== TASK GOAL ==
Check every line below for the string "RefTriangle". Copy the ones that have it.
====== EXCERPTED DATA ======
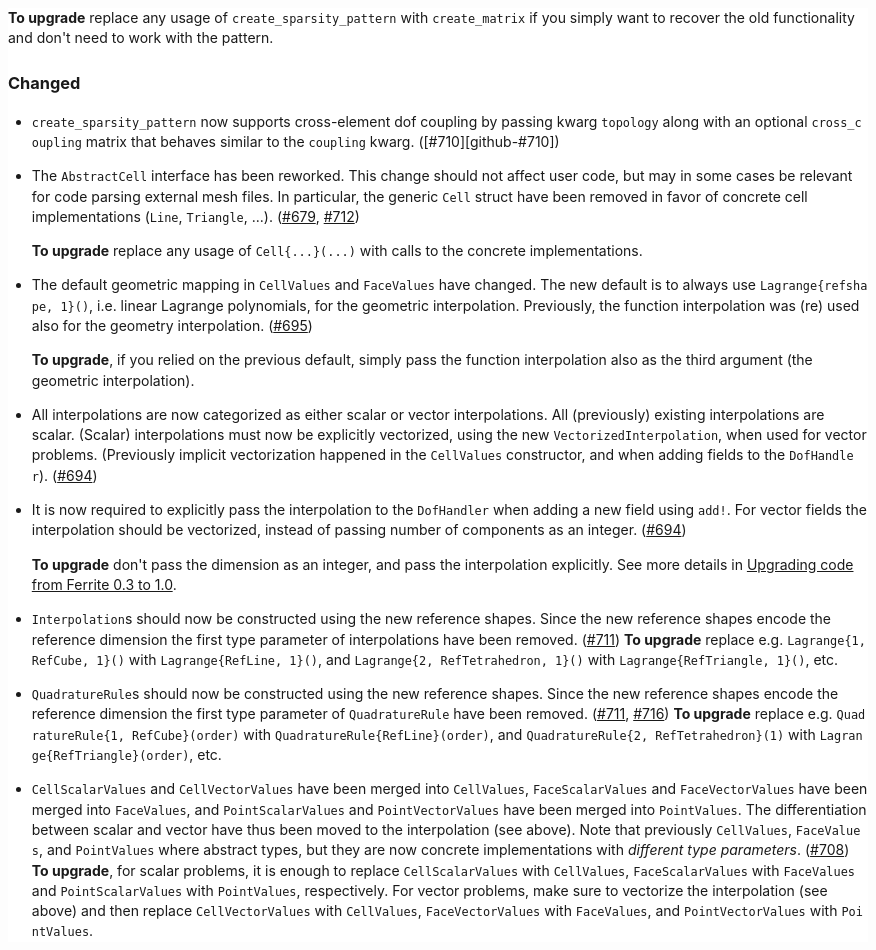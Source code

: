   **To upgrade** replace any usage of `create_sparsity_pattern` with `create_matrix` if you
  simply want to recover the old functionality and don't need to work with the pattern.

### Changed

- `create_sparsity_pattern` now supports cross-element dof coupling by passing kwarg
  `topology` along with an optional `cross_coupling` matrix that behaves similar to 
  the `coupling` kwarg. ([#710][github-#710])

- The `AbstractCell` interface has been reworked. This change should not affect user code,
  but may in some cases be relevant for code parsing external mesh files. In particular, the
  generic `Cell` struct have been removed in favor of concrete cell implementations (`Line`,
  `Triangle`, ...). ([#679][github-679], [#712][github-712])

  **To upgrade** replace any usage of `Cell{...}(...)` with calls to the concrete
  implementations.

- The default geometric mapping in `CellValues` and `FaceValues` have changed. The new
  default is to always use `Lagrange{refshape, 1}()`, i.e. linear Lagrange polynomials, for
  the geometric interpolation. Previously, the function interpolation was (re) used also for
  the geometry interpolation. ([#695][github-695])

  **To upgrade**, if you relied on the previous default, simply pass the function
  interpolation also as the third argument (the geometric interpolation).

- All interpolations are now categorized as either scalar or vector interpolations. All
  (previously) existing interpolations are scalar. (Scalar) interpolations must now be
  explicitly vectorized, using the new `VectorizedInterpolation`, when used for vector
  problems. (Previously implicit vectorization happened in the `CellValues` constructor, and
  when adding fields to the `DofHandler`). ([#694][github-694])

- It is now required to explicitly pass the interpolation to the `DofHandler` when adding a
  new field using `add!`. For vector fields the interpolation should be vectorized, instead
  of passing number of components as an integer. ([#694][github-694])

  **To upgrade** don't pass the dimension as an integer, and pass the interpolation
  explicitly. See more details in [Upgrading code from Ferrite 0.3 to
  1.0](#upgrading-code-from-ferrite-03-to-10).

- `Interpolation`s should now be constructed using the new reference shapes. Since the new
  reference shapes encode the reference dimension the first type parameter of interpolations
  have been removed. ([#711][github-711])
  **To upgrade** replace e.g. `Lagrange{1, RefCube, 1}()` with `Lagrange{RefLine, 1}()`, and
  `Lagrange{2, RefTetrahedron, 1}()` with `Lagrange{RefTriangle, 1}()`, etc.

- `QuadratureRule`s should now be constructed using the new reference shapes. Since the new
  reference shapes encode the reference dimension the first type parameter of
  `QuadratureRule` have been removed. ([#711][github-711], [#716][github-716])
  **To upgrade** replace e.g. `QuadratureRule{1, RefCube}(order)` with
  `QuadratureRule{RefLine}(order)`, and `QuadratureRule{2, RefTetrahedron}(1)` with
  `Lagrange{RefTriangle}(order)`, etc.

- `CellScalarValues` and `CellVectorValues` have been merged into `CellValues`,
  `FaceScalarValues` and `FaceVectorValues` have been merged into `FaceValues`, and
  `PointScalarValues` and `PointVectorValues` have been merged into `PointValues`. The
  differentiation between scalar and vector have thus been moved to the interpolation (see
  above). Note that previously `CellValues`, `FaceValues`, and `PointValues` where abstract
  types, but they are now concrete implementations with *different type parameters*.
  ([#708][github-708])
  **To upgrade**, for scalar problems, it is enough to replace `CellScalarValues` with
  `CellValues`, `FaceScalarValues` with `FaceValues` and `PointScalarValues` with
  `PointValues`, respectively. For vector problems, make sure to vectorize the interpolation
  (see above) and then replace `CellVectorValues` with `CellValues`, `FaceVectorValues` with
  `FaceValues`, and `PointVectorValues` with `PointValues`.


[Unreleased]: https://github.com/Ferrite-FEM/Ferrite.jl/compare/v1.3.14...HEAD
[1.0.0]: https://github.com/Ferrite-FEM/Ferrite.jl/compare/v0.3.14...HEAD
[0.3.14]: https://github.com/Ferrite-FEM/Ferrite.jl/compare/v0.3.13...v0.3.14
[0.3.13]: https://github.com/Ferrite-FEM/Ferrite.jl/compare/v0.3.12...v0.3.13
[0.3.12]: https://github.com/Ferrite-FEM/Ferrite.jl/compare/v0.3.11...v0.3.12
[0.3.11]: https://github.com/Ferrite-FEM/Ferrite.jl/compare/v0.3.10...v0.3.11
[0.3.10]: https://github.com/Ferrite-FEM/Ferrite.jl/compare/v0.3.9...v0.3.10
[0.3.9]: https://github.com/Ferrite-FEM/Ferrite.jl/compare/v0.3.8...v0.3.9
[0.3.8]: https://github.com/Ferrite-FEM/Ferrite.jl/compare/v0.3.7...v0.3.8
[0.3.7]: https://github.com/Ferrite-FEM/Ferrite.jl/compare/v0.3.6...v0.3.7
[0.3.6]: https://github.com/Ferrite-FEM/Ferrite.jl/compare/v0.3.5...v0.3.6
[0.3.5]: https://github.com/Ferrite-FEM/Ferrite.jl/compare/v0.3.4...v0.3.5
[0.3.4]: https://github.com/Ferrite-FEM/Ferrite.jl/compare/v0.3.3...v0.3.4
[0.3.3]: https://github.com/Ferrite-FEM/Ferrite.jl/compare/v0.3.2...v0.3.3
[0.3.2]: https://github.com/Ferrite-FEM/Ferrite.jl/compare/v0.3.1...v0.3.2
[github-352]: https://github.com/Ferrite-FEM/Ferrite.jl/pull/352
[github-363]: https://github.com/Ferrite-FEM/Ferrite.jl/pull/363
[github-378]: https://github.com/Ferrite-FEM/Ferrite.jl/pull/378
[github-385]: https://github.com/Ferrite-FEM/Ferrite.jl/pull/385
[github-386]: https://github.com/Ferrite-FEM/Ferrite.jl/pull/386
[github-388]: https://github.com/Ferrite-FEM/Ferrite.jl/pull/388
[github-390]: https://github.com/Ferrite-FEM/Ferrite.jl/pull/390
[github-392]: https://github.com/Ferrite-FEM/Ferrite.jl/pull/392
[github-393]: https://github.com/Ferrite-FEM/Ferrite.jl/pull/393
[github-401]: https://github.com/Ferrite-FEM/Ferrite.jl/pull/401
[github-402]: https://github.com/Ferrite-FEM/Ferrite.jl/pull/402
[github-404]: https://github.com/Ferrite-FEM/Ferrite.jl/pull/404
[github-406]: https://github.com/Ferrite-FEM/Ferrite.jl/pull/406
[github-407]: https://github.com/Ferrite-FEM/Ferrite.jl/pull/407
[github-411]: https://github.com/Ferrite-FEM/Ferrite.jl/pull/411
[github-418]: https://github.com/Ferrite-FEM/Ferrite.jl/pull/418
[github-425]: https://github.com/Ferrite-FEM/Ferrite.jl/pull/425
[github-428]: https://github.com/Ferrite-FEM/Ferrite.jl/pull/428
[github-431]: https://github.com/Ferrite-FEM/Ferrite.jl/pull/431
[github-436]: https://github.com/Ferrite-FEM/Ferrite.jl/pull/436
[github-444]: https://github.com/Ferrite-FEM/Ferrite.jl/pull/444
[github-453]: https://github.com/Ferrite-FEM/Ferrite.jl/pull/453
[github-455]: https://github.com/Ferrite-FEM/Ferrite.jl/pull/455
[github-456]: https://github.com/Ferrite-FEM/Ferrite.jl/pull/456
[github-458]: https://github.com/Ferrite-FEM/Ferrite.jl/pull/458
[github-459]: https://github.com/Ferrite-FEM/Ferrite.jl/pull/459
[github-460]: https://github.com/Ferrite-FEM/Ferrite.jl/pull/460
[github-461]: https://github.com/Ferrite-FEM/Ferrite.jl/pull/461
[github-462]: https://github.com/Ferrite-FEM/Ferrite.jl/pull/462
[github-464]: https://github.com/Ferrite-FEM/Ferrite.jl/pull/464
[github-465]: https://github.com/Ferrite-FEM/Ferrite.jl/pull/465
[github-466]: https://github.com/Ferrite-FEM/Ferrite.jl/pull/466
[github-467]: https://github.com/Ferrite-FEM/Ferrite.jl/pull/467
[github-469]: https://github.com/Ferrite-FEM/Ferrite.jl/pull/469
[github-471]: https://github.com/Ferrite-FEM/Ferrite.jl/pull/471
[github-473]: https://github.com/Ferrite-FEM/Ferrite.jl/pull/473
[github-475]: https://github.com/Ferrite-FEM/Ferrite.jl/pull/475
[github-478]: https://github.com/Ferrite-FEM/Ferrite.jl/pull/478
[github-481]: https://github.com/Ferrite-FEM/Ferrite.jl/pull/481
[github-482]: https://github.com/Ferrite-FEM/Ferrite.jl/pull/482
[github-487]: https://github.com/Ferrite-FEM/Ferrite.jl/pull/487
[github-489]: https://github.com/Ferrite-FEM/Ferrite.jl/pull/489
[github-494]: https://github.com/Ferrite-FEM/Ferrite.jl/pull/494
[github-495]: https://github.com/Ferrite-FEM/Ferrite.jl/pull/495
[github-496]: https://github.com/Ferrite-FEM/Ferrite.jl/pull/496
[github-500]: https://github.com/Ferrite-FEM/Ferrite.jl/pull/500
[github-501]: https://github.com/Ferrite-FEM/Ferrite.jl/pull/501
[github-503]: https://github.com/Ferrite-FEM/Ferrite.jl/pull/503
[github-505]: https://github.com/Ferrite-FEM/Ferrite.jl/pull/505
[github-506]: https://github.com/Ferrite-FEM/Ferrite.jl/pull/506
[github-509]: https://github.com/Ferrite-FEM/Ferrite.jl/pull/509
[github-512]: https://github.com/Ferrite-FEM/Ferrite.jl/pull/512
[github-514]: https://github.com/Ferrite-FEM/Ferrite.jl/pull/514
[github-518]: https://github.com/Ferrite-FEM/Ferrite.jl/pull/518
[github-520]: https://github.com/Ferrite-FEM/Ferrite.jl/pull/520
[github-523]: https://github.com/Ferrite-FEM/Ferrite.jl/pull/523
[github-524]: https://github.com/Ferrite-FEM/Ferrite.jl/pull/524
[github-528]: https://github.com/Ferrite-FEM/Ferrite.jl/pull/528
[github-529]: https://github.com/Ferrite-FEM/Ferrite.jl/pull/529
[github-530]: https://github.com/Ferrite-FEM/Ferrite.jl/pull/530
[github-531]: https://github.com/Ferrite-FEM/Ferrite.jl/pull/531
[github-532]: https://github.com/Ferrite-FEM/Ferrite.jl/pull/532
[github-533]: https://github.com/Ferrite-FEM/Ferrite.jl/pull/533
[github-534]: https://github.com/Ferrite-FEM/Ferrite.jl/pull/534
[github-535]: https://github.com/Ferrite-FEM/Ferrite.jl/pull/535
[github-536]: https://github.com/Ferrite-FEM/Ferrite.jl/pull/536
[github-537]: https://github.com/Ferrite-FEM/Ferrite.jl/pull/537
[github-538]: https://github.com/Ferrite-FEM/Ferrite.jl/pull/538
[github-539]: https://github.com/Ferrite-FEM/Ferrite.jl/pull/539
[github-540]: https://github.com/Ferrite-FEM/Ferrite.jl/pull/540
[github-541]: https://github.com/Ferrite-FEM/Ferrite.jl/pull/541
[github-542]: https://github.com/Ferrite-FEM/Ferrite.jl/pull/542
[github-543]: https://github.com/Ferrite-FEM/Ferrite.jl/pull/543
[github-544]: https://github.com/Ferrite-FEM/Ferrite.jl/pull/544
[github-545]: https://github.com/Ferrite-FEM/Ferrite.jl/pull/545
[github-546]: https://github.com/Ferrite-FEM/Ferrite.jl/pull/546
[github-547]: https://github.com/Ferrite-FEM/Ferrite.jl/pull/547
[github-549]: https://github.com/Ferrite-FEM/Ferrite.jl/pull/549
[github-550]: https://github.com/Ferrite-FEM/Ferrite.jl/pull/550
[github-553]: https://github.com/Ferrite-FEM/Ferrite.jl/pull/553
[github-559]: https://github.com/Ferrite-FEM/Ferrite.jl/pull/559
[github-562]: https://github.com/Ferrite-FEM/Ferrite.jl/pull/562
[github-563]: https://github.com/Ferrite-FEM/Ferrite.jl/pull/563
[github-567]: https://github.com/Ferrite-FEM/Ferrite.jl/pull/567
[github-570]: https://github.com/Ferrite-FEM/Ferrite.jl/pull/570
[github-571]: https://github.com/Ferrite-FEM/Ferrite.jl/pull/571
[github-574]: https://github.com/Ferrite-FEM/Ferrite.jl/pull/574
[github-575]: https://github.com/Ferrite-FEM/Ferrite.jl/pull/575
[github-577]: https://github.com/Ferrite-FEM/Ferrite.jl/pull/577
[github-578]: https://github.com/Ferrite-FEM/Ferrite.jl/pull/578
[github-581]: https://github.com/Ferrite-FEM/Ferrite.jl/pull/581
[github-582]: https://github.com/Ferrite-FEM/Ferrite.jl/pull/582
[github-583]: https://github.com/Ferrite-FEM/Ferrite.jl/pull/583
[github-588]: https://github.com/Ferrite-FEM/Ferrite.jl/pull/588
[github-591]: https://github.com/Ferrite-FEM/Ferrite.jl/pull/591
[github-592]: https://github.com/Ferrite-FEM/Ferrite.jl/pull/592
[github-593]: https://github.com/Ferrite-FEM/Ferrite.jl/pull/593
[github-594]: https://github.com/Ferrite-FEM/Ferrite.jl/pull/594
[github-598]: https://github.com/Ferrite-FEM/Ferrite.jl/pull/598
[github-599]: https://github.com/Ferrite-FEM/Ferrite.jl/pull/599
[github-600]: https://github.com/Ferrite-FEM/Ferrite.jl/pull/600
[github-601]: https://github.com/Ferrite-FEM/Ferrite.jl/pull/601
[github-602]: https://github.com/Ferrite-FEM/Ferrite.jl/pull/602
[github-604]: https://github.com/Ferrite-FEM/Ferrite.jl/pull/604
[github-606]: https://github.com/Ferrite-FEM/Ferrite.jl/pull/606
[github-611]: https://github.com/Ferrite-FEM/Ferrite.jl/pull/611
[github-614]: https://github.com/Ferrite-FEM/Ferrite.jl/pull/614
[github-621]: https://github.com/Ferrite-FEM/Ferrite.jl/pull/621
[github-624]: https://github.com/Ferrite-FEM/Ferrite.jl/pull/624
[github-627]: https://github.com/Ferrite-FEM/Ferrite.jl/pull/627
[github-629]: https://github.com/Ferrite-FEM/Ferrite.jl/pull/629
[github-633]: https://github.com/Ferrite-FEM/Ferrite.jl/pull/633
[github-637]: https://github.com/Ferrite-FEM/Ferrite.jl/pull/637
[github-639]: https://github.com/Ferrite-FEM/Ferrite.jl/pull/639
[github-641]: https://github.com/Ferrite-FEM/Ferrite.jl/pull/641
[github-642]: https://github.com/Ferrite-FEM/Ferrite.jl/pull/642
[github-643]: https://github.com/Ferrite-FEM/Ferrite.jl/pull/643
[github-645]: https://github.com/Ferrite-FEM/Ferrite.jl/pull/645
[github-647]: https://github.com/Ferrite-FEM/Ferrite.jl/pull/647
[github-650]: https://github.com/Ferrite-FEM/Ferrite.jl/pull/650
[github-651]: https://github.com/Ferrite-FEM/Ferrite.jl/pull/651
[github-653]: https://github.com/Ferrite-FEM/Ferrite.jl/pull/653
[github-655]: https://github.com/Ferrite-FEM/Ferrite.jl/pull/655
[github-656]: https://github.com/Ferrite-FEM/Ferrite.jl/pull/656
[github-658]: https://github.com/Ferrite-FEM/Ferrite.jl/pull/658
[github-659]: https://github.com/Ferrite-FEM/Ferrite.jl/pull/659
[github-660]: https://github.com/Ferrite-FEM/Ferrite.jl/pull/660
[github-667]: https://github.com/Ferrite-FEM/Ferrite.jl/pull/667
[github-670]: https://github.com/Ferrite-FEM/Ferrite.jl/pull/670
[github-675]: https://github.com/Ferrite-FEM/Ferrite.jl/pull/675
[github-679]: https://github.com/Ferrite-FEM/Ferrite.jl/pull/679
[github-684]: https://github.com/Ferrite-FEM/Ferrite.jl/pull/684
[github-687]: https://github.com/Ferrite-FEM/Ferrite.jl/pull/687
[github-688]: https://github.com/Ferrite-FEM/Ferrite.jl/pull/688
[github-694]: https://github.com/Ferrite-FEM/Ferrite.jl/pull/694
[github-695]: https://github.com/Ferrite-FEM/Ferrite.jl/pull/695
[github-697]: https://github.com/Ferrite-FEM/Ferrite.jl/pull/697
[github-698]: https://github.com/Ferrite-FEM/Ferrite.jl/pull/698
[github-699]: https://github.com/Ferrite-FEM/Ferrite.jl/pull/699
[github-700]: https://github.com/Ferrite-FEM/Ferrite.jl/pull/700
[github-701]: https://github.com/Ferrite-FEM/Ferrite.jl/pull/701
[github-703]: https://github.com/Ferrite-FEM/Ferrite.jl/pull/703
[github-706]: https://github.com/Ferrite-FEM/Ferrite.jl/pull/706
[github-707]: https://github.com/Ferrite-FEM/Ferrite.jl/pull/707
[github-708]: https://github.com/Ferrite-FEM/Ferrite.jl/pull/708
[github-710]: https://github.com/Ferrite-FEM/Ferrite.jl/pull/710
[github-711]: https://github.com/Ferrite-FEM/Ferrite.jl/pull/711
[github-712]: https://github.com/Ferrite-FEM/Ferrite.jl/pull/712
[github-714]: https://github.com/Ferrite-FEM/Ferrite.jl/pull/714
[github-716]: https://github.com/Ferrite-FEM/Ferrite.jl/pull/716
[github-719]: https://github.com/Ferrite-FEM/Ferrite.jl/pull/719
[github-720]: https://github.com/Ferrite-FEM/Ferrite.jl/pull/720
[github-721]: https://github.com/Ferrite-FEM/Ferrite.jl/pull/721
[github-726]: https://github.com/Ferrite-FEM/Ferrite.jl/pull/726
[github-729]: https://github.com/Ferrite-FEM/Ferrite.jl/pull/729
[github-731]: https://github.com/Ferrite-FEM/Ferrite.jl/pull/731
[github-732]: https://github.com/Ferrite-FEM/Ferrite.jl/pull/732
[github-733]: https://github.com/Ferrite-FEM/Ferrite.jl/pull/733
[github-735]: https://github.com/Ferrite-FEM/Ferrite.jl/pull/735
[github-736]: https://github.com/Ferrite-FEM/Ferrite.jl/pull/736
[github-737]: https://github.com/Ferrite-FEM/Ferrite.jl/pull/737
[github-743]: https://github.com/Ferrite-FEM/Ferrite.jl/pull/743
[github-747]: https://github.com/Ferrite-FEM/Ferrite.jl/pull/747
[github-749]: https://github.com/Ferrite-FEM/Ferrite.jl/pull/749
[github-751]: https://github.com/Ferrite-FEM/Ferrite.jl/pull/751
[github-753]: https://github.com/Ferrite-FEM/Ferrite.jl/pull/753
[github-756]: https://github.com/Ferrite-FEM/Ferrite.jl/pull/756
[github-759]: https://github.com/Ferrite-FEM/Ferrite.jl/pull/759
[github-779]: https://github.com/Ferrite-FEM/Ferrite.jl/pull/779
[github-835]: https://github.com/Ferrite-FEM/Ferrite.jl/pull/835
[github-855]: https://github.com/Ferrite-FEM/Ferrite.jl/pull/855
[github-880]: https://github.com/Ferrite-FEM/Ferrite.jl/pull/880
[github-888]: https://github.com/Ferrite-FEM/Ferrite.jl/pull/888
======
== RESULT OF THE EXERCISE ==
  `Lagrange{2, RefTetrahedron, 1}()` with `Lagrange{RefTriangle, 1}()`, etc.
  `Lagrange{RefTriangle}(order)`, etc.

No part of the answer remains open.